(Stored data entries)
= = = = = = =

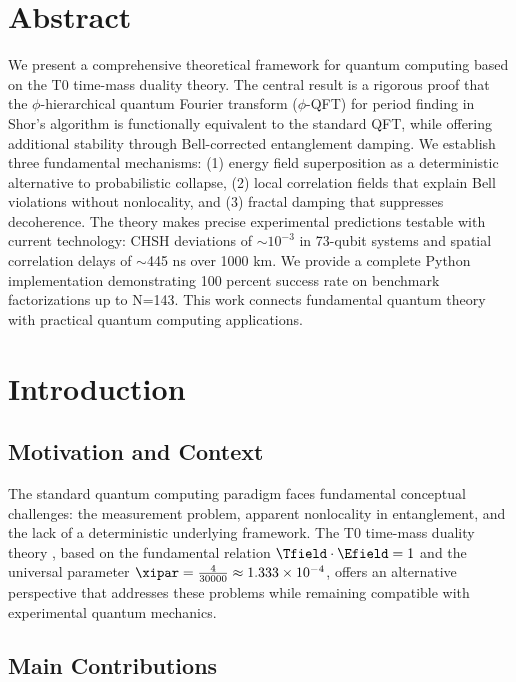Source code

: \section*{Abstract}
We present a comprehensive theoretical framework for quantum computing based on the T0 time-mass duality theory. The central result is a rigorous proof that the $\phi$-hierarchical quantum Fourier transform ($\phi$-QFT) for period finding in Shor's algorithm is functionally equivalent to the standard QFT, while offering additional stability through Bell-corrected entanglement damping. We establish three fundamental mechanisms: (1) energy field superposition as a deterministic alternative to probabilistic collapse, (2) local correlation fields that explain Bell violations without nonlocality, and (3) fractal damping that suppresses decoherence. The theory makes precise experimental predictions testable with current technology: CHSH deviations of $\sim 10^{-3}$ in 73-qubit systems and spatial correlation delays of $\sim$445 ns over 1000 km. We provide a complete Python implementation demonstrating 100 percent success rate on benchmark factorizations up to N=143. This work connects fundamental quantum theory with practical quantum computing applications.


\clearpage

\section{Introduction}

\subsection{Motivation and Context}

The standard quantum computing paradigm faces fundamental conceptual challenges: the measurement problem, apparent nonlocality in entanglement, and the lack of a deterministic underlying framework. The T0 time-mass duality theory \cite{pascher_t0_2025}, based on the fundamental relation $\Tfield \cdot \Efield = 1$ and the universal parameter $\xipar = \frac{4}{30000} \approx 1.333 \times 10^{-4}$, offers an alternative perspective that addresses these problems while remaining compatible with experimental quantum mechanics.

\subsection{Main Contributions}

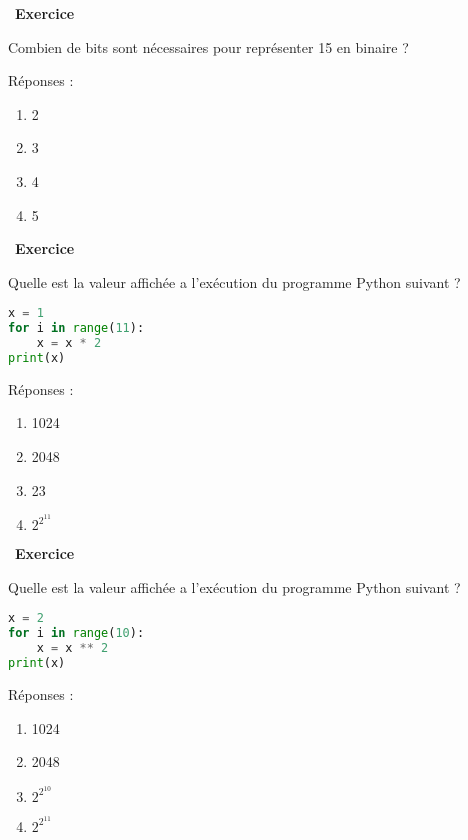 \documentclass[
  11pt,
]{article}
\providecommand{\tightlist}{%
  \setlength{\itemsep}{0pt}\setlength{\parskip}{0pt}}
\newcounter{exo}
\newenvironment{exercice}[1]
{\par \medskip   \addtocounter{exo}{1} \noindent  
\begin{bclogo}[arrondi =0.1,   noborder = true, logo=\bccrayon, marge=4]{~\textbf{Exercice} \textbf{\theexo} {\itshape #1} }  \par}
{
\end{bclogo}
 \par \bigskip }
\newcounter{def}
\newcounter{prog}
\begin{document}
\begin{exercice}{}

Combien de bits sont nécessaires pour représenter 15 en binaire ?

Réponses :

\begin{enumerate}
\def\labelenumi{\arabic{enumi}.}
\tightlist
\item
  2
\item
  3
\item
  4
\item
  5
\end{enumerate}

\end{exercice}

\begin{exercice}{}

Quelle est la valeur affichée a l'exécution du programme Python suivant
?

\begin{lstlisting}[language=Python]
x = 1 
for i in range(11): 
    x = x * 2 
print(x)
\end{lstlisting}

Réponses :

\begin{enumerate}
\def\labelenumi{\arabic{enumi}.}
\tightlist
\item
  1024
\item
  2048
\item
  23
\item
  \(2^{2^{11}}\)
\end{enumerate}

\end{exercice}

\begin{exercice}{}

Quelle est la valeur affichée a l'exécution du programme Python suivant
?

\begin{lstlisting}[language=Python]
x = 2 
for i in range(10): 
    x = x ** 2 
print(x)
\end{lstlisting}

Réponses :

\begin{enumerate}
\def\labelenumi{\arabic{enumi}.}
\tightlist
\item
  1024
\item
  2048
\item
  \(2^{2^{10}}\)
\item
  \(2^{2^{11}}\)
\end{enumerate}

\end{exercice}
\end{document}
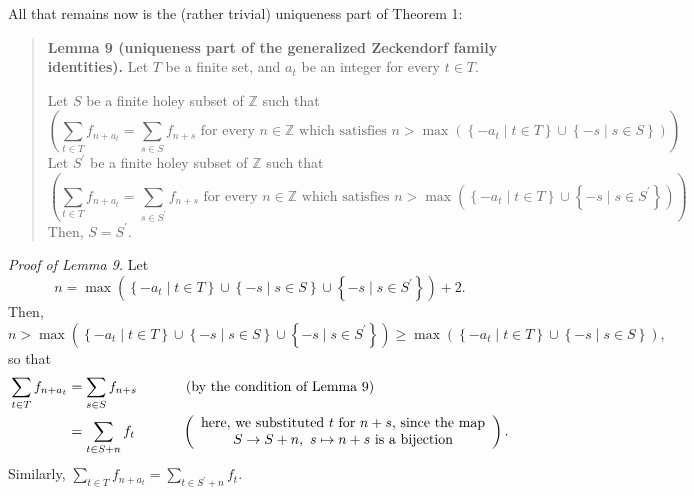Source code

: \documentclass[12pt,final,notitlepage,onecolumn]{article}%
\begin{document}
All that remains now is the (rather trivial) uniqueness part of Theorem 1:

\begin{quote}
\textbf{Lemma 9 (uniqueness part of the generalized Zeckendorf family
identities).} Let $T$ be a finite set, and $a_{t}$ be an integer for every
$t\in T$.

Let $S$ be a finite holey subset of $\mathbb{Z}$ such that%
\[
\left(  \sum\limits_{t\in T}f_{n+a_{t}}=\sum\limits_{s\in S}f_{n+s}\text{ for
every }n\in\mathbb{Z}\text{ which satisfies }n>\max\left(  \left\{  -a_{t}\mid
t\in T\right\}  \cup\left\{  -s\mid s\in S\right\}  \right)  \right)  .
\]
Let $S^{\prime}$ be a finite holey subset of $\mathbb{Z}$ such that%
\[
\left(  \sum\limits_{t\in T}f_{n+a_{t}}=\sum\limits_{s\in S^{\prime}}%
f_{n+s}\text{ for every }n\in\mathbb{Z}\text{ which satisfies }n>\max\left(
\left\{  -a_{t}\mid t\in T\right\}  \cup\left\{  -s\mid s\in S^{\prime
}\right\}  \right)  \right)  .
\]
Then, $S=S^{\prime}$.
\end{quote}

\textit{Proof of Lemma 9.} Let%
\[
n=\max\left(  \left\{  -a_{t}\mid t\in T\right\}  \cup\left\{  -s\mid s\in
S\right\}  \cup\left\{  -s\mid s\in S^{\prime}\right\}  \right)  +2.
\]
Then,%
\[
n>\max\left(  \left\{  -a_{t}\mid t\in T\right\}  \cup\left\{  -s\mid s\in
S\right\}  \cup\left\{  -s\mid s\in S^{\prime}\right\}  \right)  \geq
\max\left(  \left\{  -a_{t}\mid t\in T\right\}  \cup\left\{  -s\mid s\in
S\right\}  \right)  ,
\]
so that%
\begin{align*}
\sum\limits_{t\in T}f_{n+a_{t}}  &  =\sum\limits_{s\in S}f_{n+s}%
\ \ \ \ \ \ \ \ \ \ \left(  \text{by the condition of Lemma 9}\right) \\
&  =\sum\limits_{t\in S+n}f_{t}\ \ \ \ \ \ \ \ \ \ \left(
\begin{array}
[c]{c}%
\text{here, we substituted }t\text{ for }n+s\text{, since the map}\\
S\rightarrow S+n,\ s\mapsto n+s\text{ is a bijection}%
\end{array}
\right)  .
\end{align*}
Similarly, $\sum\limits_{t\in T}f_{n+a_{t}}=\sum\limits_{t\in S^{\prime}%
+n}f_{t}$.
\end{document}
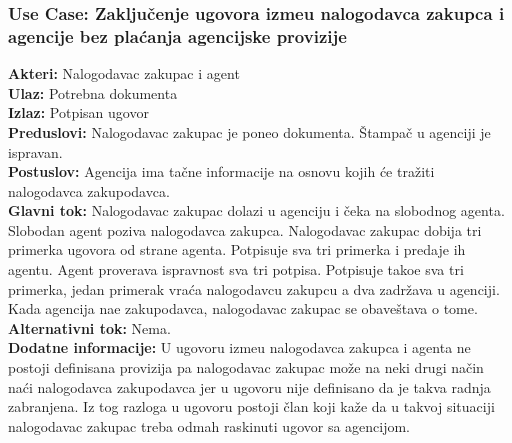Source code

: \documentclass{article}
\begin{document}
\subsubsection{\bfseries Use Case: Zaklju\v {c}enje ugovora izme\dj u nalogodavca zakupca i agencije bez pla\' canja agencijske provizije }
{\bfseries Akteri:} Nalogodavac zakupac i agent\\
{\bfseries Ulaz:} Potrebna dokumenta\\
{\bfseries Izlaz:} Potpisan ugovor\\
{\bfseries Preduslovi:} Nalogodavac zakupac je poneo dokumenta. \v {S}tampa\v {c} u agenciji je ispravan. \\
{\bfseries Postuslov:} Agencija ima ta\v {c}ne informacije na osnovu kojih \' ce tra\v {z}iti nalogodavca zakupodavca. \\
{\bfseries Glavni tok:} Nalogodavac zakupac dolazi u agenciju i \v {c}eka na slobodnog agenta. Slobodan agent poziva nalogodavca zakupca. Nalogodavac zakupac dobija tri primerka ugovora od strane agenta. Potpisuje sva tri primerka i predaje ih agentu. Agent proverava ispravnost sva tri potpisa. Potpisuje tako\dj e sva tri primerka, jedan primerak vra\' ca nalogodavcu zakupcu a dva zadr\v {z}ava u agenciji. Kada agencija na\dj e zakupodavca, nalogodavac zakupac se obave\v {s}tava o tome. \\
{\bfseries Alternativni tok:} Nema. \\
{\bfseries Dodatne informacije:} U ugovoru izme\dj u nalogodavca zakupca i agenta ne postoji definisana provizija pa nalogodavac zakupac mo\v {z}e na neki drugi na\v {c}in na\' ci nalogodavca zakupodavca jer u ugovoru nije definisano da je takva radnja zabranjena. Iz tog razloga u ugovoru postoji \v {c}lan koji ka\v {z}e da u takvoj situaciji nalogodavac zakupac treba odmah raskinuti ugovor sa agencijom. \\
\end{document}
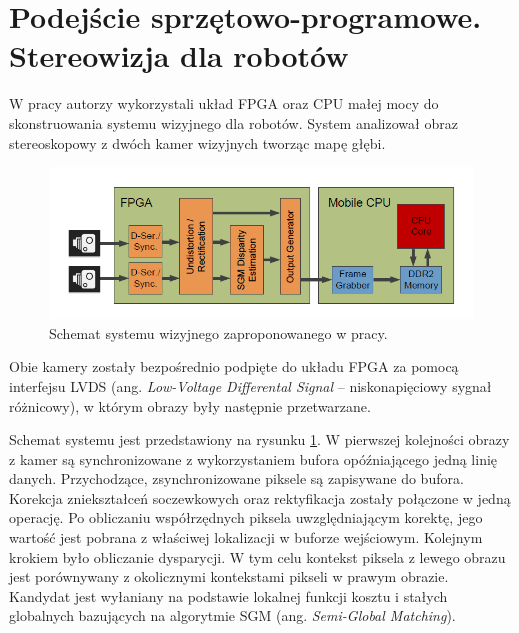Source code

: 
\section{Podejście sprzętowo-programowe. Stereowizja dla robotów }

W pracy \cite{honegger2014real} autorzy wykorzystali układ FPGA oraz CPU małej mocy do skonstruowania systemu wizyjnego dla robotów.
System analizował obraz stereoskopowy z dwóch kamer wizyjnych tworząc mapę głębi.
\begin{figure}[h]
\centering
\includegraphics[width=1\textwidth]{images/honegger2014real_Fig1}
\caption{Schemat systemu wizyjnego zaproponowanego w pracy\cite{honegger2014real}.}
\label{fig:honegger2014real_Fig1}
\end{figure}
Obie kamery zostały bezpośrednio podpięte do układu FPGA za pomocą interfejsu LVDS (ang. \textit{Low-Voltage Differental Signal} – niskonapięciowy sygnał różnicowy), w którym obrazy były następnie przetwarzane.


Schemat systemu jest przedstawiony na rysunku \ref{fig:honegger2014real_Fig1}. W pierwszej kolejności obrazy z kamer są synchronizowane z wykorzystaniem bufora opóźniającego jedną linię danych.
Przychodzące, zsynchronizowane piksele są zapisywane do bufora. Korekcja zniekształceń soczewkowych oraz rektyfikacja zostały połączone w jedną operację. Po obliczaniu współrzędnych piksela uwzględniającym korektę, jego wartość jest pobrana z właściwej lokalizacji w buforze wejściowym. Kolejnym krokiem było obliczanie dysparycji. W tym celu kontekst piksela z lewego obrazu jest porównywany z okolicznymi kontekstami pikseli w prawym obrazie. Kandydat jest wyłaniany na podstawie lokalnej funkcji kosztu i stałych globalnych bazujących na algorytmie SGM (ang. \textit{Semi-Global Matching}).

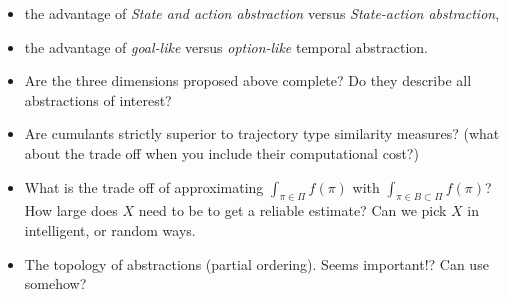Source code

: \begin{itemize}
  \tightlist
  \item the advantage of \textit{State and action abstraction} versus \textit{State-action abstraction},
  \item the advantage of \textit{goal-like} versus \textit{option-like} temporal abstraction.
  \item Are the three dimensions proposed above complete? Do they describe all abstractions of interest?
  \item Are cumulants strictly superior to trajectory type similarity measures? (what about the trade off when you include their computational cost?)
  \item What is the trade off of approximating $\int_{\pi \in \Pi}f(\pi)$ with $\int_{\pi \in B \subset \Pi}f(\pi)$?
  How large does $X$ need to be to get a reliable estimate? Can we pick $X$ in intelligent, or random ways.
  \item The topology of abstractions (partial ordering). Seems important!? Can use somehow?
\end{itemize}
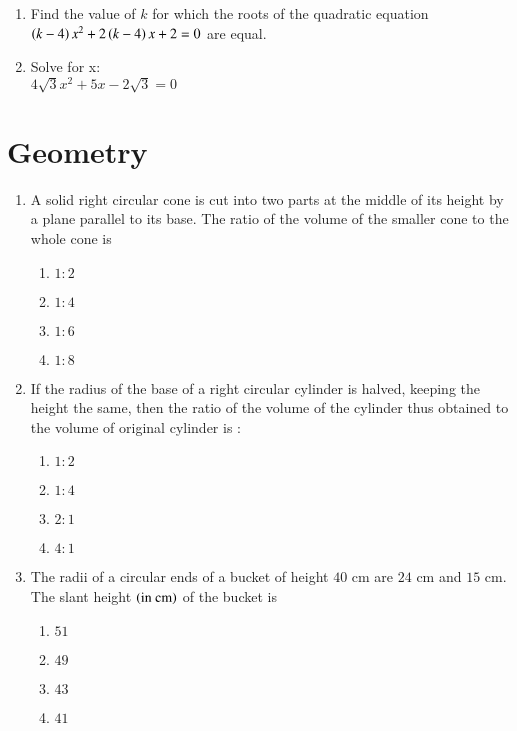 \documentclass[journal,12pt,onecolumn]{IEEEtran}
\theoremstyle{remark}
\begin{document}
\begin{enumerate}
\item Find the value of $k$ for which the roots of the quadratic equation $\left(k - 4\right) x^2 + 2\left(k-4\right) x + 2 =0$ are equal.\\
\item Solve for x:\\
$4\sqrt 3 x^2 + 5x - 2\sqrt 3 = 0$\\
\end{enumerate}
\section{Geometry}
\begin{enumerate}
\item A solid right circular cone is cut into two parts at the middle of its height by a plane parallel to its base. The ratio of the volume of the smaller cone to the whole cone is\\
\begin{enumerate}
\item $1 : 2$\\
\item $1 : 4$\\
\item $1 : 6$\\
\item $1 : 8$\\
\end{enumerate}
\item If the radius of the base of a right circular cylinder is halved, keeping the height the same, then the ratio of the volume of the cylinder thus obtained to the volume of original cylinder is :\\
\begin{enumerate}
\item $1 : 2$\\
\item $1 : 4$\\
\item $2 : 1$\\
\item $4 : 1$\\
\end{enumerate}
\item The radii of a circular ends of a bucket of height $40\text{ cm}$ are $24\text{ cm}$ and $15\text{ cm}$. The slant height $\left(\text{in cm}\right)$ of the bucket is\\
\begin{enumerate}
\item $51$\\
\item $49$\\
\item $43$\\
\item $41$\\
\end{enumerate}


\end{enumerate}
\end{document}
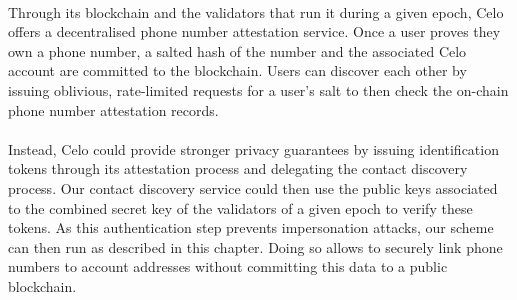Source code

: 	\paragraph{} Through its blockchain and the validators that run it during a given epoch, Celo offers a decentralised phone number attestation service. Once a user proves they own a phone number, a salted hash of the number and the associated Celo account are committed to the blockchain. Users can discover each other by issuing oblivious, rate-limited requests for a user's salt to then check the on-chain phone number attestation records.	
	
	\paragraph{} Instead, Celo could provide stronger privacy guarantees by issuing identification tokens through its attestation process and delegating the contact discovery process. Our contact discovery service could then use the public keys associated to the combined secret key of the validators of a given epoch to verify these tokens. As this authentication step prevents impersonation attacks, our scheme can then run as described in this chapter. Doing so allows to securely link phone numbers to account addresses without committing this data to a public blockchain.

= = = = = = =

EXERCISE INSTRUCTIONS: Which lines of the records above contain the word "pracy"? Report each one in full.

ANSWER BOX:
W pracy \cite{honegger2014real} autorzy wykorzystali układ FPGA oraz CPU małej mocy do skonstruowania systemu wizyjnego dla robotów.
\caption{Schemat systemu wizyjnego zaproponowanego w pracy\cite{honegger2014real}.}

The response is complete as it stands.